I’ve been working on a new song for Bast, which involves a lengthy process of singing the tune over and over and over while trying to come up with the words. Last night, as I was getting changed at the gym, one of the other women in the locker room commented to me, “You must be having a good day.” I gave her a blank look, and she added, “You’re singing.”

Embarrassed, I apologized — I had thought I was singing inaudibly under my breath — but she shook her head. “No,” she said, “it’s good to see somebody being happy. My mother always used to say that you couldn’t be unhappy if you were singing.”

And maybe that’s not strictly true — it’s possible to work any mood, even negative ones, deeper and more intense by singing the appropriate songs — but in a way it is. When the music comes up spontaneously, when the singing is for the song’s sake, I think there must inevitably be joy in it, the heart lifting with the breath, taking flight. I often find that the songs are a bellweather for my mental state; when they arise, I know that I’m on the right track. And I find that singing them lightens my spirit, dispersing sadness and oppression. No wonder then that the Gods love music so very much.

O Netjer, may You be pleased with my offering: the music of praise and the heart that leaps up in delight and love.

February 12, 2009

Out of the tiger dawn

Posted in Creative Fire, Netjeru, The Wild Sky, Thoughts and Reflections at 10:37 am by

A wild morning — high wind; heavy clouds parting to show glimpses of the perfect clarity of the sky beyond; a delicate veil of mist across the hilltops lit up shimmering by the rising amber flame of the sun; and something in the quality of the light catching in last fall’s leaves, on the tawny grass and the bare-branched trees, so that the world took on an orange cast beneath the dark gray, sculptured sky. A tigerish morning, grrr.

The last few days have felt magical, numinous. I don’t know why. The season? The fact that I’m gearing up to work seriously on my Sau studies again? Hormones from my period? For whatever reason, everything seems possible — and then I fall back into one or more of my sludgy bad habits, until I just want to bite myself for stupidity. Zep Tepi — put down the bad, pick up the good, and start again. So here we go.

One of today’s festivals is the Procession of Nesert, flame goddess, Eye of Ra.It brings me back to the idea of fire, tigers, burning. Good old William Blake. A tiger day, or possibly a lynx day — lynx-fierce, lynx-secretive. Way back before I had really discovered Bast or begun studying Kemet, my personal pantheon included a goddess Who I knew only as the Lady of the Secret Inner Flame. I think now that She was, in fact, Bast. And Bast, of late, has been giving me tiny reminders: Take time for yourself. Be more secret. Out of the hidden, out of the inward, out of the mysterious unseen, the soul is restored to life and creativity arises, like the Bennu bird, singing.
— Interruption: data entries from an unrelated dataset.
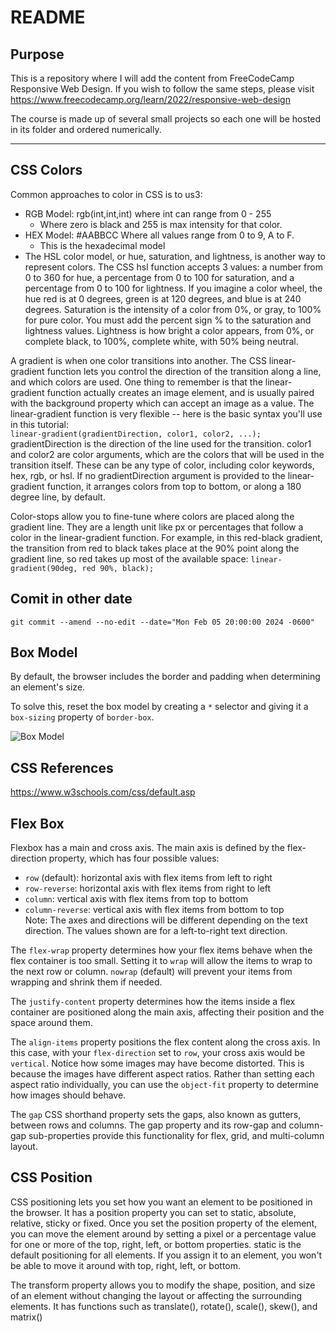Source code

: # README

## Purpose
This is a repository where I will add the content from FreeCodeCamp Responsive Web Design.
If you wish to follow the same steps, please visit https://www.freecodecamp.org/learn/2022/responsive-web-design

The course is made up of several small projects so each one will be hosted in its folder and ordered numerically.   

---

## CSS Colors

Common approaches to color in CSS is to us3:
- RGB Model: rgb(int,int,int) where int can range from 0 - 255
	- Where zero is black and 255 is max intensity for that color. 
- HEX Model: #AABBCC Where all values range from 0 to 9, A to F.
	- This is the hexadecimal model
- The HSL color model, or hue, saturation, and lightness, is another way to represent colors.
	The CSS hsl function accepts 3 values: a number from 0 to 360 for hue, a percentage from 0 to 100 for saturation, and a percentage from 0 to 100 for lightness.
	If you imagine a color wheel, the hue red is at 0 degrees, green is at 120 degrees, and blue is at 240 degrees.
	Saturation is the intensity of a color from 0%, or gray, to 100% for pure color. You must add the percent sign % to the saturation and lightness values.
	Lightness is how bright a color appears, from 0%, or complete black, to 100%, complete white, with 50% being neutral.
 
A gradient is when one color transitions into another. The CSS linear-gradient function lets you control the direction of the transition along a line, and which colors are used.
One thing to remember is that the linear-gradient function actually creates an image element, and is usually paired with the background property which can accept an image as a value.
The linear-gradient function is very flexible -- here is the basic syntax you'll use in this tutorial:    
`linear-gradient(gradientDirection, color1, color2, ...);`   gradientDirection is the direction of the line used for the transition. color1 and color2 are color arguments, which are the colors that will be used in the transition itself. These can be any type of color, including color keywords, hex, rgb, or hsl.
If no gradientDirection argument is provided to the linear-gradient function, it arranges colors from top to bottom, or along a 180 degree line, by default.

Color-stops allow you to fine-tune where colors are placed along the gradient line. They are a length unit like px or percentages that follow a color in the linear-gradient function.
For example, in this red-black gradient, the transition from red to black takes place at the 90% point along the gradient line, so red takes up most of the available space:
`linear-gradient(90deg, red 90%, black);`

## Comit in other date
`git commit --amend --no-edit --date="Mon Feb 05 20:00:00 2024 -0600"`

## Box Model  
By default, the browser includes the border and padding when determining an element's size. 

To solve this, reset the box model by creating a `*` selector and giving it a `box-sizing` property of `border-box`.

![Box Model](https://cdn.freecodecamp.org/curriculum/css-box-model/diagram-3.png "Box Model")

## CSS References
https://www.w3schools.com/css/default.asp

## Flex Box
Flexbox has a main and cross axis. The main axis is defined by the flex-direction property, which has four possible values:

- `row` (default): horizontal axis with flex items from left to right   
- `row-reverse`: horizontal axis with flex items from right to left   
- `column`: vertical axis with flex items from top to bottom   
- `column-reverse`: vertical axis with flex items from bottom to top   
Note: The axes and directions will be different depending on the text direction. The values shown are for a left-to-right text direction.

The `flex-wrap` property determines how your flex items behave when the flex container is too small. Setting it to `wrap` will allow the items to wrap to the next row or column. `nowrap` (default) will prevent your items from wrapping and shrink them if needed.

The `justify-content` property determines how the items inside a flex container are positioned along the main axis, affecting their position and the space around them.

The `align-items` property positions the flex content along the cross axis. In this case, with your `flex-direction` set to `row`, your cross axis would be `vertical`.
Notice how some images may have become distorted. This is because the images have different aspect ratios. Rather than setting each aspect ratio individually, you can use the `object-fit` property to determine how images should behave.

The `gap` CSS shorthand property sets the gaps, also known as gutters, between rows and columns. The gap property and its row-gap and column-gap sub-properties provide this functionality for flex, grid, and multi-column layout. 

## CSS Position

CSS positioning lets you set how you want an element to be positioned in the browser. It has a position property you can set to static, absolute, relative, sticky or fixed.
Once you set the position property of the element, you can move the element around by setting a pixel or a percentage value for one or more of the top, right, left, or bottom properties.
static is the default positioning for all elements. If you assign it to an element, you won't be able to move it around with top, right, left, or bottom.

The transform property allows you to modify the shape, position, and size of an element without changing the layout or affecting the surrounding elements. It has functions such as translate(), rotate(), scale(), skew(), and matrix()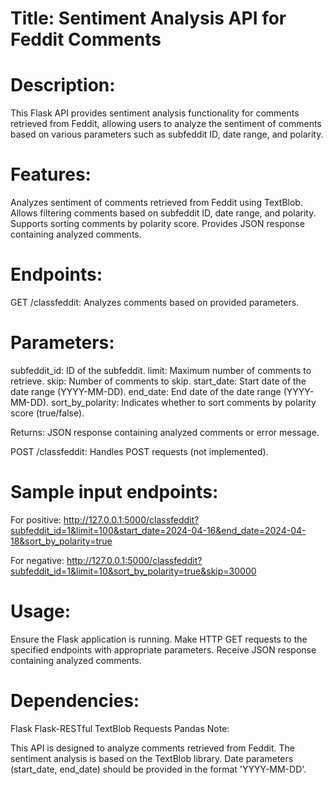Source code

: # Title: Sentiment Analysis API for Feddit Comments

# Description:
This Flask API provides sentiment analysis functionality for comments retrieved from Feddit, allowing users to analyze the sentiment of comments based on various parameters such as subfeddit ID, date range, and polarity.

# Features:
Analyzes sentiment of comments retrieved from Feddit using TextBlob.
Allows filtering comments based on subfeddit ID, date range, and polarity.
Supports sorting comments by polarity score.
Provides JSON response containing analyzed comments.

# Endpoints:

GET /classfeddit: Analyzes comments based on provided parameters.

# Parameters:
subfeddit_id: ID of the subfeddit.
limit: Maximum number of comments to retrieve.
skip: Number of comments to skip.
start_date: Start date of the date range (YYYY-MM-DD).
end_date: End date of the date range (YYYY-MM-DD).
sort_by_polarity: Indicates whether to sort comments by polarity score (true/false).

Returns: JSON response containing analyzed comments or error message.

POST /classfeddit: Handles POST requests (not implemented).

# Sample input endpoints:

For positive:
http://127.0.0.1:5000/classfeddit?subfeddit_id=1&limit=100&start_date=2024-04-16&end_date=2024-04-18&sort_by_polarity=true

For negative:
http://127.0.0.1:5000/classfeddit?subfeddit_id=1&limit=10&sort_by_polarity=true&skip=30000

# Usage:

Ensure the Flask application is running.
Make HTTP GET requests to the specified endpoints with appropriate parameters.
Receive JSON response containing analyzed comments.

# Dependencies:
Flask
Flask-RESTful
TextBlob
Requests
Pandas
Note:

This API is designed to analyze comments retrieved from Feddit.
The sentiment analysis is based on the TextBlob library.
Date parameters (start_date, end_date) should be provided in the format 'YYYY-MM-DD'.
Blue sky now, faint sunlight, and the wind a crazed tea-kettle shrieking past my window. There’s a place I want to go to at lunchtime — the top of the wooded slope looking out over the lake, a place of water and trees and stone and wind and sky, as close as I can get to hilltop or mountaintop on a half-hour walk. The path there has been closed for some kind of construction for months; I’ll have to see if it’s open today, or at least accessible. And then — who knows?